Assignment:
The answer must be every entry below, word for word, with the pictures left out.

Saved entries
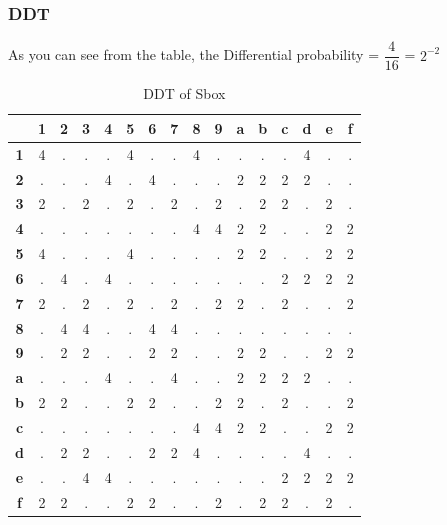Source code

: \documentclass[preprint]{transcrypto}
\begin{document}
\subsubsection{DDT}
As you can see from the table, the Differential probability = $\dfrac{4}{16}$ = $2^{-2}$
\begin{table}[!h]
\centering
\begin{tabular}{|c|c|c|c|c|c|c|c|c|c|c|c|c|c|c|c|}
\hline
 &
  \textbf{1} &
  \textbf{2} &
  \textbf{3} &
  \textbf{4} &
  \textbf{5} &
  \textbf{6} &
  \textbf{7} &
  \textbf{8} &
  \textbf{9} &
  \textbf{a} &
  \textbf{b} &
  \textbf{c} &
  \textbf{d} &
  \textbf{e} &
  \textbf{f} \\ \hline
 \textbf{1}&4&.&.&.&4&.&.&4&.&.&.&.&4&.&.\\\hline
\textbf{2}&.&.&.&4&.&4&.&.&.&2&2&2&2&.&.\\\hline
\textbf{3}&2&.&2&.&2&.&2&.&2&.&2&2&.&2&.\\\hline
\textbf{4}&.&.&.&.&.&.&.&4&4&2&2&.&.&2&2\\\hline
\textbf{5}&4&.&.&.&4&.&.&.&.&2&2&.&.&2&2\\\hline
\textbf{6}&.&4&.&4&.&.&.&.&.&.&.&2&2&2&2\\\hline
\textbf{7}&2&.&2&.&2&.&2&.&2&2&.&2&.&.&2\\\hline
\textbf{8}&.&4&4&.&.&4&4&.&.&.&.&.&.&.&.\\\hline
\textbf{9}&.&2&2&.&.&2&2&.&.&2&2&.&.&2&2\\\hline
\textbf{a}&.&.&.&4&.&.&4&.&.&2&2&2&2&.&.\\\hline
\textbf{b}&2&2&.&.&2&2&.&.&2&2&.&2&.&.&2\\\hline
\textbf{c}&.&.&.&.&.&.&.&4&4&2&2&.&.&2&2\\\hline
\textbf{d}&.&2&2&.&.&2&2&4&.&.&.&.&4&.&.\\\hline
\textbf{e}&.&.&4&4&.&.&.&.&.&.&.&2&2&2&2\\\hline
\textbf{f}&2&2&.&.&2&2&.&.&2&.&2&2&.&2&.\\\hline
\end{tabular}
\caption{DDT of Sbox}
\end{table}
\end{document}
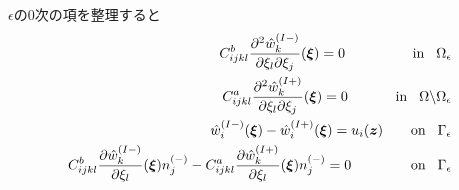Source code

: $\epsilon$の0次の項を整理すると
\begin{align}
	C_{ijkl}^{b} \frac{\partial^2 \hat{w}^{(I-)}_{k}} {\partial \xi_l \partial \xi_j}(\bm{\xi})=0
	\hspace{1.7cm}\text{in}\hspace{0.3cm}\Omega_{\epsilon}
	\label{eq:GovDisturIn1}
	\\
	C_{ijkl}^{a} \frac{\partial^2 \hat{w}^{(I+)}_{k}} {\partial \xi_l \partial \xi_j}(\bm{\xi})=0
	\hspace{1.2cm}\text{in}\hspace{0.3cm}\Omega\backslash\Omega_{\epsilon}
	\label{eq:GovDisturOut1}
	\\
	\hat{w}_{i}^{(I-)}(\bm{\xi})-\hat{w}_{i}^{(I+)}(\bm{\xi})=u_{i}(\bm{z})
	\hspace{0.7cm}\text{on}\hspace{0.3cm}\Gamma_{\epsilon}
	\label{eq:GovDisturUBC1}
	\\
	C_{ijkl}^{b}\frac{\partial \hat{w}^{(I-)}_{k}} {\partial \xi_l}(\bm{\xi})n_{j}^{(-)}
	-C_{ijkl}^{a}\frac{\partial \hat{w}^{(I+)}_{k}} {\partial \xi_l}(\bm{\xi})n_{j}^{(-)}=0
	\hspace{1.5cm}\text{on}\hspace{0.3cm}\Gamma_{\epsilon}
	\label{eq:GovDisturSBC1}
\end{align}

Solved exercise:
Source code

: \documentclass[preprint]{transcrypto}
\begin{document}
\subsubsection{DDT}
As you can see from the table, the Differential probability = $\dfrac{4}{16}$ = $2^{-2}$
\begin{table}[!h]
\centering
\begin{tabular}{|c|c|c|c|c|c|c|c|c|c|c|c|c|c|c|c|}
\hline
 &
  \textbf{1} &
  \textbf{2} &
  \textbf{3} &
  \textbf{4} &
  \textbf{5} &
  \textbf{6} &
  \textbf{7} &
  \textbf{8} &
  \textbf{9} &
  \textbf{a} &
  \textbf{b} &
  \textbf{c} &
  \textbf{d} &
  \textbf{e} &
  \textbf{f} \\ \hline
 \textbf{1}&4&.&.&.&4&.&.&4&.&.&.&.&4&.&.\\\hline
\textbf{2}&.&.&.&4&.&4&.&.&.&2&2&2&2&.&.\\\hline
\textbf{3}&2&.&2&.&2&.&2&.&2&.&2&2&.&2&.\\\hline
\textbf{4}&.&.&.&.&.&.&.&4&4&2&2&.&.&2&2\\\hline
\textbf{5}&4&.&.&.&4&.&.&.&.&2&2&.&.&2&2\\\hline
\textbf{6}&.&4&.&4&.&.&.&.&.&.&.&2&2&2&2\\\hline
\textbf{7}&2&.&2&.&2&.&2&.&2&2&.&2&.&.&2\\\hline
\textbf{8}&.&4&4&.&.&4&4&.&.&.&.&.&.&.&.\\\hline
\textbf{9}&.&2&2&.&.&2&2&.&.&2&2&.&.&2&2\\\hline
\textbf{a}&.&.&.&4&.&.&4&.&.&2&2&2&2&.&.\\\hline
\textbf{b}&2&2&.&.&2&2&.&.&2&2&.&2&.&.&2\\\hline
\textbf{c}&.&.&.&.&.&.&.&4&4&2&2&.&.&2&2\\\hline
\textbf{d}&.&2&2&.&.&2&2&4&.&.&.&.&4&.&.\\\hline
\textbf{e}&.&.&4&4&.&.&.&.&.&.&.&2&2&2&2\\\hline
\textbf{f}&2&2&.&.&2&2&.&.&2&.&2&2&.&2&.\\\hline
\end{tabular}
\caption{DDT of Sbox}
\end{table}
\end{document}
Source code

: $\epsilon$の0次の項を整理すると
\begin{align}
	C_{ijkl}^{b} \frac{\partial^2 \hat{w}^{(I-)}_{k}} {\partial \xi_l \partial \xi_j}(\bm{\xi})=0
	\hspace{1.7cm}\text{in}\hspace{0.3cm}\Omega_{\epsilon}
	\label{eq:GovDisturIn1}
	\\
	C_{ijkl}^{a} \frac{\partial^2 \hat{w}^{(I+)}_{k}} {\partial \xi_l \partial \xi_j}(\bm{\xi})=0
	\hspace{1.2cm}\text{in}\hspace{0.3cm}\Omega\backslash\Omega_{\epsilon}
	\label{eq:GovDisturOut1}
	\\
	\hat{w}_{i}^{(I-)}(\bm{\xi})-\hat{w}_{i}^{(I+)}(\bm{\xi})=u_{i}(\bm{z})
	\hspace{0.7cm}\text{on}\hspace{0.3cm}\Gamma_{\epsilon}
	\label{eq:GovDisturUBC1}
	\\
	C_{ijkl}^{b}\frac{\partial \hat{w}^{(I-)}_{k}} {\partial \xi_l}(\bm{\xi})n_{j}^{(-)}
	-C_{ijkl}^{a}\frac{\partial \hat{w}^{(I+)}_{k}} {\partial \xi_l}(\bm{\xi})n_{j}^{(-)}=0
	\hspace{1.5cm}\text{on}\hspace{0.3cm}\Gamma_{\epsilon}
	\label{eq:GovDisturSBC1}
\end{align}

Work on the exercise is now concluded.